There’s a nice element of the unknown about laneways in the city centre, whether you’re exploring them on foot or doing a bit of virtual hovering on Google or Bing Maps. Lots of them are just providing rear access to houses, whole swathes in certain areas are full of private €10*/day car parks, and then occasionally, you’ll find businesses still operating.
I’m a bit too late to find Stoneybatter Fuels in operation, but instead, we get one hell of a gate recording the depot’s stock. (NB to kids growing up in Stoneybatter: ‘Slack Anthracite’ will wear thin as a band name.) The combination of neat letters for the company name and a slightly slanted, handwritingish style for the rest is gorgeous, and there’s a deliberate structure to the layout too, with consistency even as the words begin to run into one another in ‘for delivery…”
One of the steady cliches in architects discussing space is the idea of the palimpsest, the manuscript which has been written on, scraped back, and written on again – cities built on top of cities, cultures and eras on top of cultures and eras, etc. It’s a compelling image and it’s easy to see why it’s always dragged up when there’s a hint of underlying layers and build-up.
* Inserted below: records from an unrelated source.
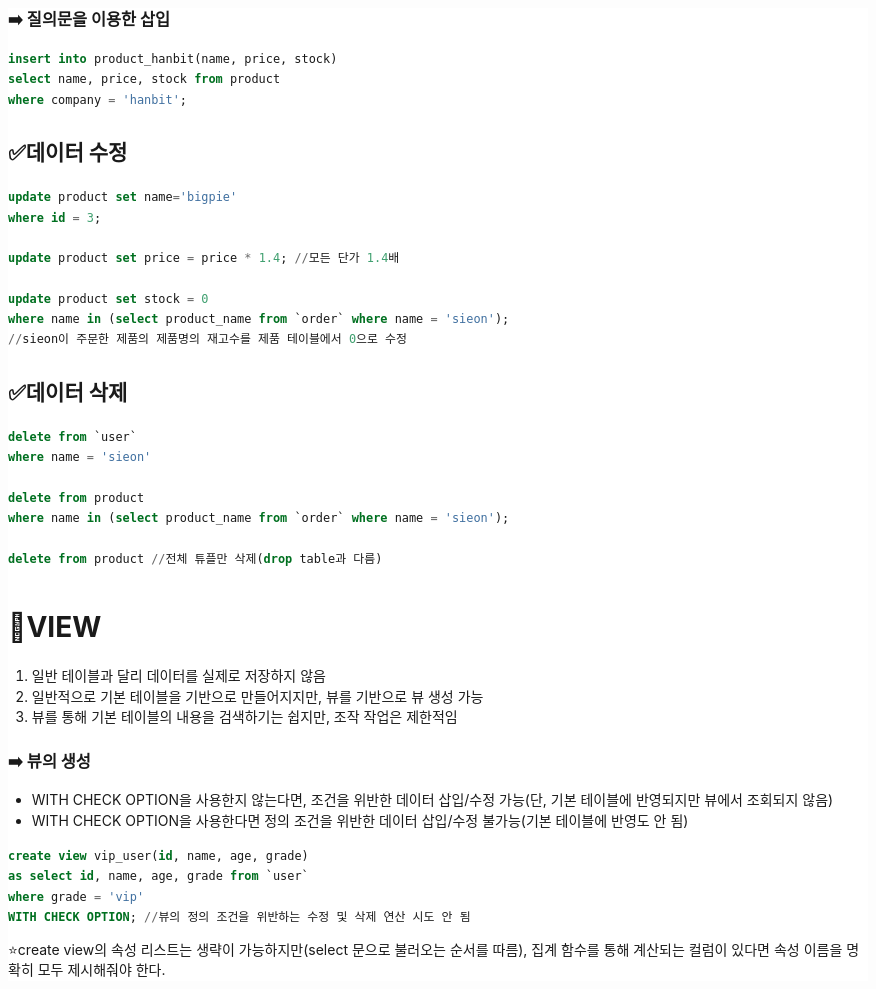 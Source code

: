 ### ➡️ 질의문을 이용한 삽입

```sql
insert into product_hanbit(name, price, stock)
select name, price, stock from product
where company = 'hanbit';
```

## ✅데이터 수정

```sql
update product set name='bigpie'
where id = 3;

update product set price = price * 1.4; //모든 단가 1.4배

update product set stock = 0
where name in (select product_name from `order` where name = 'sieon');
//sieon이 주문한 제품의 제품명의 재고수를 제품 테이블에서 0으로 수정
```

## ✅데이터 삭제

```sql
delete from `user`
where name = 'sieon'

delete from product
where name in (select product_name from `order` where name = 'sieon');

delete from product //전체 튜플만 삭제(drop table과 다름)
```

# 📌VIEW

1. 일반 테이블과 달리 데이터를 실제로 저장하지 않음
2. 일반적으로 기본 테이블을 기반으로 만들어지지만, 뷰를 기반으로 뷰 생성 가능
3. 뷰를 통해 기본 테이블의 내용을 검색하기는 쉽지만, 조작 작업은 제한적임

### ➡️ 뷰의 생성

- WITH CHECK OPTION을 사용한지 않는다면, 조건을 위반한 데이터 삽입/수정 가능(단, 기본 테이블에 반영되지만 뷰에서 조회되지 않음)
- WITH CHECK OPTION을 사용한다면 정의 조건을 위반한 데이터 삽입/수정 불가능(기본 테이블에 반영도 안 됨)

```sql
create view vip_user(id, name, age, grade)
as select id, name, age, grade from `user`
where grade = 'vip'
WITH CHECK OPTION; //뷰의 정의 조건을 위반하는 수정 및 삭제 연산 시도 안 됨
```

⭐create view의 속성 리스트는 생략이 가능하지만(select 문으로 불러오는 순서를 따름), 집계 함수를 통해 계산되는 컬럼이 있다면 속성 이름을 명확히 모두 제시해줘야 한다.
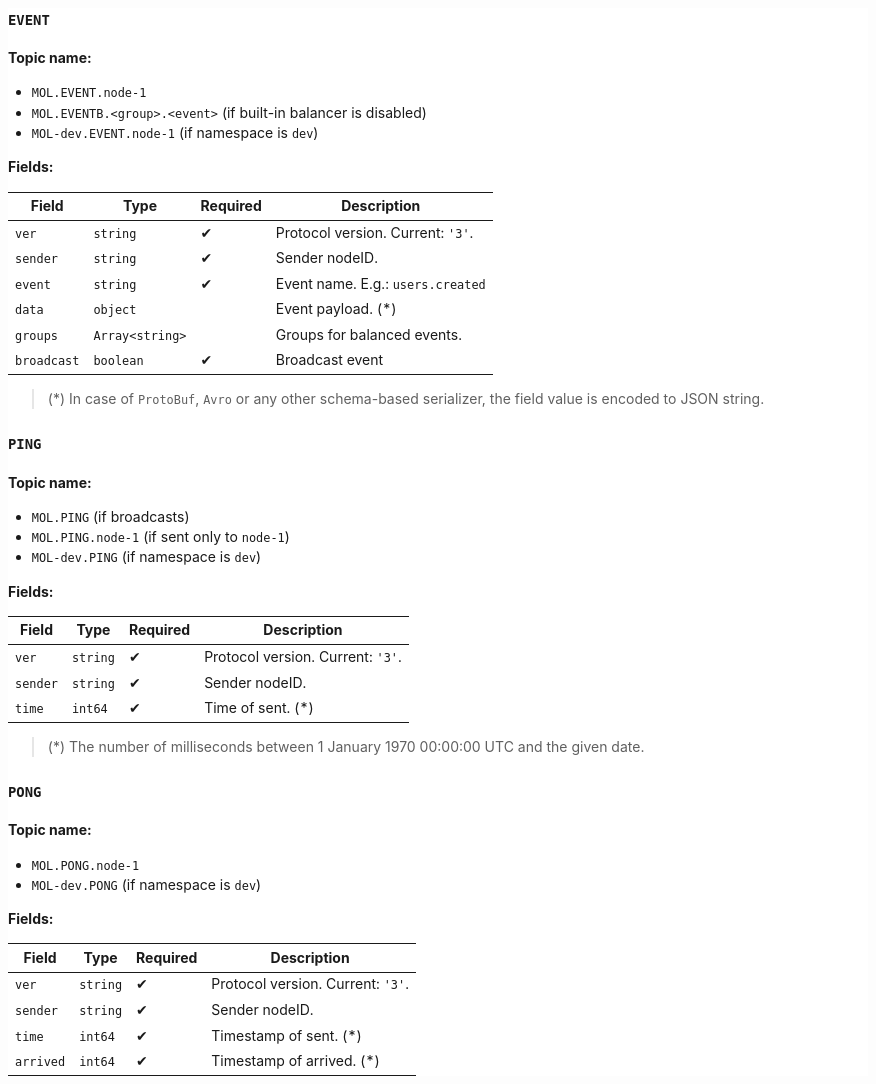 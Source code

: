 
### `EVENT`

**Topic name:**
- `MOL.EVENT.node-1`
- `MOL.EVENTB.<group>.<event>` (if built-in balancer is disabled)
- `MOL-dev.EVENT.node-1` (if namespace is `dev`)

**Fields:**

| Field | Type | Required | Description |
| ----- | ---- | -------- | ----------- |
| `ver` | `string` | ✔ | Protocol version. Current: `'3'`. |
| `sender` | `string` | ✔ | Sender nodeID. |
| `event` | `string` | ✔ | Event name. E.g.: `users.created` |
| `data` | `object` |   | Event payload. (*) |
| `groups` | `Array<string>` |   | Groups for balanced events. |
| `broadcast` | `boolean` | ✔ | Broadcast event |

> (*) In case of `ProtoBuf`, `Avro` or any other schema-based serializer, the field value is encoded to JSON string.


### `PING`

**Topic name:**
- `MOL.PING` (if broadcasts)
- `MOL.PING.node-1` (if sent only to `node-1`)
- `MOL-dev.PING` (if namespace is `dev`)

**Fields:**

| Field | Type | Required | Description |
| ----- | ---- | -------- | ----------- |
| `ver` | `string` | ✔ | Protocol version. Current: `'3'`. |
| `sender` | `string` | ✔ | Sender nodeID. |
| `time` | `int64` | ✔ | Time of sent. (*) |

> (*) The number of milliseconds between 1 January 1970 00:00:00 UTC and the given date.

### `PONG`

**Topic name:**
- `MOL.PONG.node-1`
- `MOL-dev.PONG` (if namespace is `dev`)

**Fields:**

| Field | Type | Required | Description |
| ----- | ---- | -------- | ----------- |
| `ver` | `string` | ✔ | Protocol version. Current: `'3'`. |
| `sender` | `string` | ✔ | Sender nodeID. |
| `time` | `int64` | ✔ | Timestamp of sent. (*) |
| `arrived` | `int64` | ✔ | Timestamp of arrived. (*) |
In terms of layers, there’s remarkably little graffiti, and most of the additions seem to have been done by the owners, blocking out the phone number and adding the arrows and notes about having moved. The ‘COAL. LOGS. SLACK.’ at the bottom has a nice look of aggression to it, relative to the order above. Yellow was a nice call for the extra text, almost like a neutral in the middle of the intense, gorgeous array of blues and reds that appear when you look very closely.